We can now easily see that the word most representative of non-distressed texts is “interesting”, which is far more representative of one group than any other word in the analysis.

The angle_group aesthetic can be used to separate out the words more frequent in distressed texts from those more frequent in non-distressed texts:

set.seed(2)

distressed_texts_binary |> 
  # top 150 highest discrepancy words
  arrange(desc(freq_ratio_log_magnitude)) |> 
  slice_head(n = 150) |> 
  # plot
  ggplot(aes(label = word, 
             size = freq_ratio_log_magnitude, 
             color = distressed_freq_ratio,
             angle_group = distressed_freq_ratio > 1)) +
    geom_text_wordcloud(show.legend = TRUE) + # wordcloud geom
    scale_radius(range = c(2, 18), guide = "none") + # control text size
    scale_color_gradient2(
      name = "Distressed /\nNon-distressed\nFrequency",
      labels = ~ MASS::fractions(.x), # show legend labels as fractions
      low = "blue3", mid = "grey", high = "red3", # set diverging color scale
      trans = "log2" # log scale
      ) +
    theme_void() # blank background

Alternatively, we can specify an original position for each label (as x and y aesthetics) to create multiple clouds:

set.seed(2)

distressed_texts_binary |> 
  # top 100 highest discrepancy words
  arrange(desc(freq_ratio_log_magnitude)) |> 
  slice_head(n = 150) |> 
  # plot
  ggplot(aes(label = word, 
             size = freq_ratio_log_magnitude, 
             color = distressed_freq_ratio,
             x = distressed_freq_ratio < 1,
             y = distressed_freq_ratio > 1)) +
    # wordcloud geom
    geom_text_wordcloud(show.legend = TRUE) + 
    # control text size
    scale_radius(range = c(2, 18), guide = "none") + 
    scale_color_gradient2(
      name = "Distressed /\nNon-distressed\nFrequency",
      # show legend labels as fractions
      labels = ~ MASS::fractions(.x), 
      # set diverging color scale
      low = "blue3", mid = "grey", high = "red3", 
      # log scale
      trans = "log2" 
      ) +
    theme_void() # blank background

5.2.2 Word Clouds for Continuous Variables of Interest

Recently, some have advocated using correlation coefficients instead of frequency ratios in word clouds. This approach has three advantages:

  1. Correlation coefficients take variance into account.
  2. Since correlation coefficients are more commonly used, it is easier to perform significance testing on them. This way we can include only significant results in the visualization.
  3. Unlike frequency ratios, which always compare two groups, correlation coefficients can be applied to continuous variables of interest.
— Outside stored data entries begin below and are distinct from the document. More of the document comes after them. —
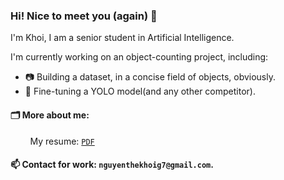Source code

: ### Hi! Nice to meet you (again) 👋
I'm Khoi, I am a senior student in Artificial Intelligence.

I'm currently working on an object-counting project, including:
  - 📷 Building a dataset, in a concise field of objects, obviously.
  - 🔬 Fine-tuning a YOLO model(and any other competitor).

#### 🗂️ More about me: 
 &nbsp; &nbsp; &nbsp; &nbsp; My resume: [`PDF`](https://nguyenthekhoig7.github.io/nguyenthekhoig7/TheKhoi_Resume_20231108.pdf)
  
#### 📫 Contact for work: `nguyenthekhoig7@gmail.com`.

<!--
**nguyenthekhoig7/nguyenthekhoig7** is a ✨ _special_ ✨ repository because its `README.md` (this file) appears on your GitHub profile.

Here are some ideas to get you started:

- 🔭 I’m currently working on ...
- 🌱 I’m currently learning ...
- 👯 I’m looking to collaborate on ...
- 🤔 I’m looking for help with ...
- 💬 Ask me about ...
- 📫 How to reach me: ...
- 😄 Pronouns: ...
- ⚡ Fun fact: ...
-->

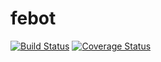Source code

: # febot

[![Build Status](https://travis-ci.org/itbalaji/febot.svg?branch=master)](https://travis-ci.org/itbalaji/febot)
[![Coverage Status](https://coveralls.io/repos/github/itbalaji/febot/badge.svg?branch=master)](https://coveralls.io/github/itbalaji/febot?branch=master)
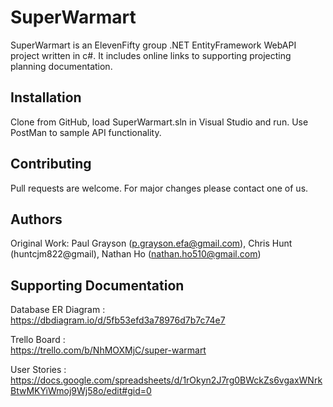 # SuperWarmart
SuperWarmart is an ElevenFifty group .NET EntityFramework WebAPI project written in c#. It includes online links to supporting projecting planning documentation.

## Installation

Clone from GitHub, load SuperWarmart.sln in Visual Studio and run. Use PostMan to sample API functionality.

## Contributing

Pull requests are welcome. For major changes please contact one of us.

## Authors

Original Work: Paul Grayson (p.grayson.efa@gmail.com), Chris Hunt (huntcjm822@gmail), Nathan Ho (nathan.ho510@gmail.com)

## Supporting Documentation

Database ER Diagram : \
https://dbdiagram.io/d/5fb53efd3a78976d7b7c74e7

Trello Board : \
https://trello.com/b/NhMOXMjC/super-warmart 

User Stories : \
https://docs.google.com/spreadsheets/d/1rOkyn2J7rg0BWckZs6vgaxWNrkBtwMKYiWmoj9Wj58o/edit#gid=0
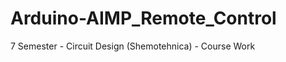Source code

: Arduino-AIMP_Remote_Control
===========================

7 Semester - Circuit Design (Shemotehnica) - Course Work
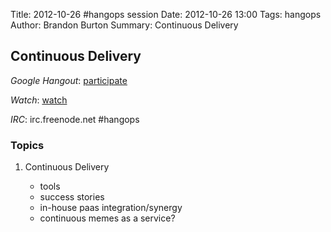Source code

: Title: 2012-10-26 #hangops session
Date: 2012-10-26 13:00
Tags: hangops
Author: Brandon Burton
Summary: Continuous Delivery

## Continuous Delivery

_Google Hangout_: [participate](https://plus.google.com/hangouts/_/c6563543acfe2b99550d62b0ed0bd2c9d7f874b7?authuser=0&hl=en-GB)

_Watch_: [watch](http://youtu.be/ctkQ1Au5lp4)

_IRC_: irc.freenode.net #hangops

### Topics
1. Continuous Delivery

    - tools
    - success stories
    - in-house paas integration/synergy
    - continuous memes as a service?
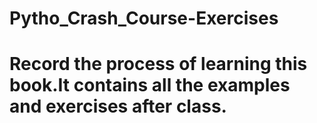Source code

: # Pytho_Crash_Course-Exercises
# Record the process of learning this book.It contains all the examples and exercises after class.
To apply this method to the data from Buechel et al. (2018), we can use participants’ continuous distress ratings for each text. We count the occurrences of each word in each text, and measure the correlation between these frequency variables and the corresponding distress ratings. Since the association may be non-linear, we use the Kendall rank correlation. You can see the full calculations by pressing the “View Source” button at the bottom of this page.

We can now map the strength of the correlation (i.e. abs(cor)) to size, and use color to show the direction of the correlation.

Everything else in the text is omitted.